Nous sommes fin novembre 2024. Des centaines de petits cylindres verts sont découverts sur les rives bretonnes. Alertées, les associations environnementales entament des opérations de ramassage sur plusieurs plages. Avec le soutien du syndicat de protection du littoral breton Vigipol, elles récoltent plus de 5 000 fragments répartis sur treize communes de l’Ille-et-Vilaine et du Finistère. Un événement loin d’être isolé… et qui n’est pas sans conséquence sur l’environnement.
Ces étoiles en plastiques sont en effet des “Green powerchips”, utilisées dans des biodigesteurs pour transformer les déchets organiques sur certains navires. Un dispositif faisant partie de la famille des biomédias, aussi appelés médias filtrants. De un à cinq centimètres, ils sont généralement employés pour fixer les bactéries lors du traitement d’eaux usées. Les stations d’épuration y ont recours, mais pas seulement. Les exploitations agricoles, l’industrie papetière ou encore les entreprises d’extraction d’hydrocarbures en font également usage.
Une pollution diffuse
Problème, les biomédias sont une source de pollution non négligeable.

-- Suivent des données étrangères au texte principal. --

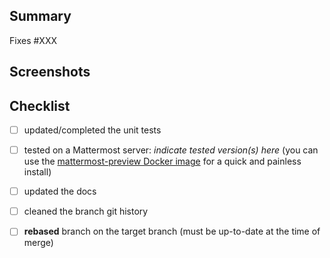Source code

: ## Summary

<!-- Link to the Issue item this PR solves or resolves. Do open a ticket to discuss code changes before opening a Pull Request. -->
Fixes #XXX

<!-- Write a summary of the PR's goal, and of the changes made to reach it -->

## Screenshots

<!-- In case of changes reclected to the user, please provide screenshots -->

## Checklist

- [ ] updated/completed the unit tests
- [ ] tested on a Mattermost server: _indicate tested version(s) here_ (you can use the [mattermost-preview Docker image](https://docs.mattermost.com/install/docker-local-machine.html) for a quick and painless install)
- [ ] updated the docs
- [ ] cleaned the branch git history
- [ ] **rebased** branch on the target branch (must be up-to-date at the time of merge)

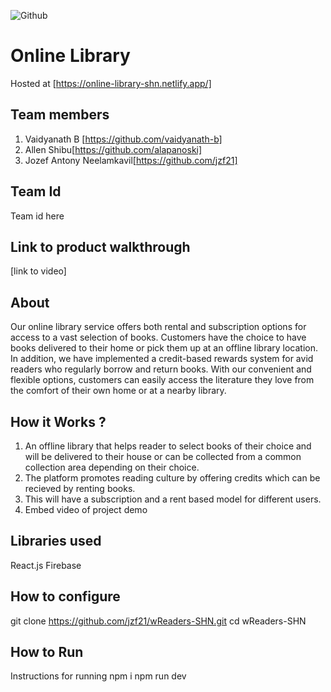 ![Github](https://user-images.githubusercontent.com/64391274/206931805-33d163dc-b609-4d14-8302-e863cd0c40ee.png)

# Online Library
Hosted at [https://online-library-shn.netlify.app/]
## Team members
1. Vaidyanath B [https://github.com/vaidyanath-b]
2. Allen Shibu[https://github.com/alapanoski]
3. Jozef Antony Neelamkavil[https://github.com/jzf21]
## Team Id
Team id here
## Link to product walkthrough
[link to video]
## About
Our online library service offers both rental and subscription options for access to a vast selection of books. Customers have the choice to have books delivered to their home or pick them up at an offline library location. In addition, we have implemented a credit-based rewards system for avid readers who regularly borrow and return books. With our convenient and flexible options, customers can easily access the literature they love from the comfort of their own home or at a nearby library.
## How it Works ?
1. An offline library that helps reader to select books of their choice and will be delivered to their house or can be collected from a common collection area depending on their choice.
2. The platform promotes reading culture by offering credits which can be recieved by renting books.
3. This will have a subscription and a rent based model for different users.
5. Embed video of project demo
## Libraries used
React.js
Firebase
## How to configure
git clone https://github.com/jzf21/wReaders-SHN.git
cd wReaders-SHN
## How to Run
Instructions for running
npm i
npm run dev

On les retrouve fréquemment sur les plages suite à des dysfonctionnements dans les infrastructures de traitement des eaux. Mais aussi lors d’événements naturels : les fortes précipitations peuvent par exemple entraîner le débordement des bassins, qui contiennent jusqu’à plusieurs centaines de millions de ces pièces. De petite taille et mobiles, les biomédias se dispersent alors rapidement dans les cours d’eau avant d’atteindre les océans.
Dans un rapport publié en décembre 2023, la fondation Surfrider Europe (SFE) rapporte un cas de pollution massive observée en 2018 en Italie. Près de 130 millions de biomédias avait été accidentellement relâchés dans une rivière située au sud du pays. Résultat, “la pollution s’est répandue dans toute la Méditerranée occidentale, touchant les littoraux de France, d’Espagne, de Tunisie et de Malte et impactant par la même occasion de nombreuses aires marines protégées”, notent les auteurs. Un phénomène qui peut ensuite s’étaler sur plusieurs dizaines d’années.

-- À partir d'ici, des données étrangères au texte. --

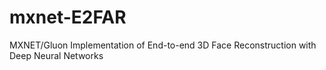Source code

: # mxnet-E2FAR
MXNET/Gluon Implementation of End-to-end 3D Face Reconstruction with Deep Neural Networks
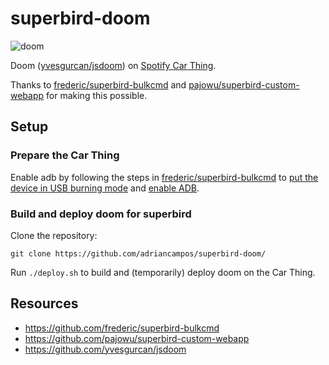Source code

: # superbird-doom
![doom](https://user-images.githubusercontent.com/6026391/197947158-ffa17ce7-7607-4908-a3ec-19fbf6314c9c.gif)

Doom ([yvesgurcan/jsdoom](https://github.com/yvesgurcan/jsdoom)) on [Spotify Car Thing](https://carthing.spotify.com/).

Thanks to [frederic/superbird-bulkcmd](https://github.com/frederic/superbird-bulkcmd) and [pajowu/superbird-custom-webapp](https://github.com/pajowu/superbird-custom-webapp) for making this possible.

## Setup
### Prepare the Car Thing
Enable adb by following the steps in [frederic/superbird-bulkcmd](https://github.com/frederic/superbird-bulkcmd) to [put the device in USB burning mode](https://github.com/frederic/superbird-bulkcmd#guide--u-boot-shell-over-usb-usb-burning-mode) and [enable ADB](https://github.com/frederic/superbird-bulkcmd#boot-kernel-from-usb-to-enable-adb-access).

### Build and deploy doom for superbird
Clone the repository:

`git clone https://github.com/adriancampos/superbird-doom/`


Run `./deploy.sh` to build and (temporarily) deploy doom on the Car Thing.


## Resources

* <https://github.com/frederic/superbird-bulkcmd>
* <https://github.com/pajowu/superbird-custom-webapp>
* <https://github.com/yvesgurcan/jsdoom>
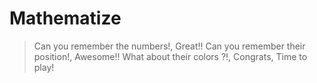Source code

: # Mathematize
> Can you remember the numbers!, Great!!
> Can you remember their position!, Awesome!!
> What about their colors ?!, Congrats, Time to play!


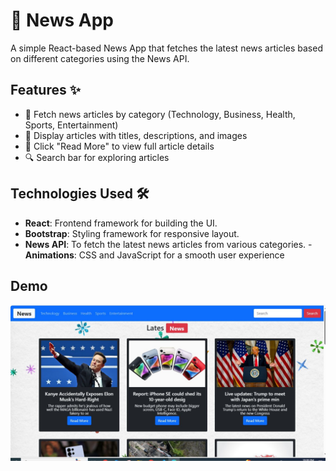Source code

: # 📰 News App

A simple React-based News App that fetches the latest news articles based on different categories using the News API.

## Features ✨

- 🔄 Fetch news articles by category (Technology, Business, Health, Sports, Entertainment)
- 📰 Display articles with titles, descriptions, and images
- 👀 Click "Read More" to view full article details
- 🔍 Search bar for exploring articles

## Technologies Used 🛠️

- **React**: Frontend framework for building the UI.
- **Bootstrap**: Styling framework for responsive layout.
- **News API**: To fetch the latest news articles from various categories.
-**Animations**: CSS and JavaScript for a smooth user experience

## Demo
![Demo Screenshot](./src/assets/demo.JPG)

“Le paradoxe est que cet outil de dépollution finit par polluer”, souligne Cristina Barreau, juriste et coordinatrice du projet déchets marins pour la Surfrider Europe, interrogée par La Croix. Plusieurs risques y sont en effet associés, notamment environnementaux. Composés en partie de polyéthylène, une matière plastique, ces cylindres sont particulièrement persistants dans les milieux naturels. Ils peuvent également être ingérés par des animaux, comme les tortues et les oiseaux marins. Enfin, du fait de leur usage initial, ils sont porteurs de bactéries, mais aussi de pesticides ou d‘hydrocarbures, qui peuvent par exemple contaminer des exploitations conchylicoles.

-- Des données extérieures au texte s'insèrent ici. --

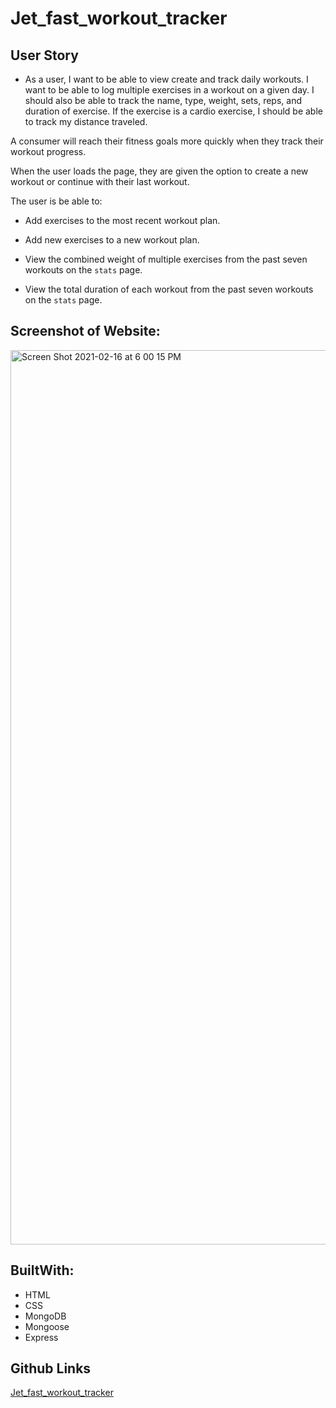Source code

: # Jet_fast_workout_tracker

## User Story

* As a user, I want to be able to view create and track daily workouts. I want to be able to log multiple exercises in a workout on a given day. I should also be able to track the name, type, weight, sets, reps, and duration of exercise. If the exercise is a cardio exercise, I should be able to track my distance traveled.

A consumer will reach their fitness goals more quickly when they track their workout progress.

When the user loads the page, they are given the option to create a new workout or continue with their last workout.

The user is be able to:

  * Add exercises to the most recent workout plan.

  * Add new exercises to a new workout plan.

  * View the combined weight of multiple exercises from the past seven workouts on the `stats` page.

  * View the total duration of each workout from the past seven workouts on the `stats` page.
  

## Screenshot of Website:
<img width="1431" alt="Screen Shot 2021-02-16 at 6 00 15 PM" src="https://user-images.githubusercontent.com/71304781/108145860-fd233580-7080-11eb-9ba4-d2f82cbbab95.png">




## BuiltWith:

* HTML
* CSS
* MongoDB
* Mongoose
* Express

## Github Links
[Jet_fast_workout_tracker](https://stephimarie.github.io/Password_Wizard/.)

900 cas de dispersion en France
Portugal, Suisse, Espagne, Italie, Allemagne, Danemark… Les rejets de biomédias en milieu aquatique concernent de nombreux pays européens alors que le continent compte 250 stations et infrastructures faisant appel à ce dispositif. Rien qu’en France, SFE pointe plus de 900 cas de dispersion en milieu naturel entre 2004 et 2025. Parmi les régions les plus touchées, la Corse subit des échouages récurrents depuis plusieurs années. Selon les estimations d’une station d’épuration située à Bastia, dans le nord de l’île, près de 20 mètres cubes de ces disques de plastique auraient été accidentellement déversés dans la Méditerranée depuis 2014.
“La plupart des biomédias que l’on ramasse en Corse sont ceux qu’utilise Veolia et sa filiale water technologie, affirme au média local Corse Net Infos Laurence Constantin, la présidente de l’ONG Global Earth Keeper. Nous avons déjà sollicité la mise en place de solutions comme la création de bassins tampons et la mise en place de capteurs en cas d’anomalie, mais à ce jour, il n’existe pas de veille quant au déversement de ces filtres en polyéthylène qui, malgré leur nom, ne sont pas biodégradables”.
Et la situation ne devrait pas aller en s’améliorant sous l’effet du changement climatique. “L’augmentation de la fréquence, de l’intensité et de l’impact des phénomènes météorologiques extrêmes va probablement accroître considérablement les risques d’accidents et, par conséquent, de pollution”, s’inquiète Surfrider. Pour y faire face, l’association plaide pour l’instauration de mesures réglementaires afin d’autoriser le contrôle des stations d’épuration par les autorités. Elle appelle également à l’application du principe de pollueur-payeur lors de défaillances.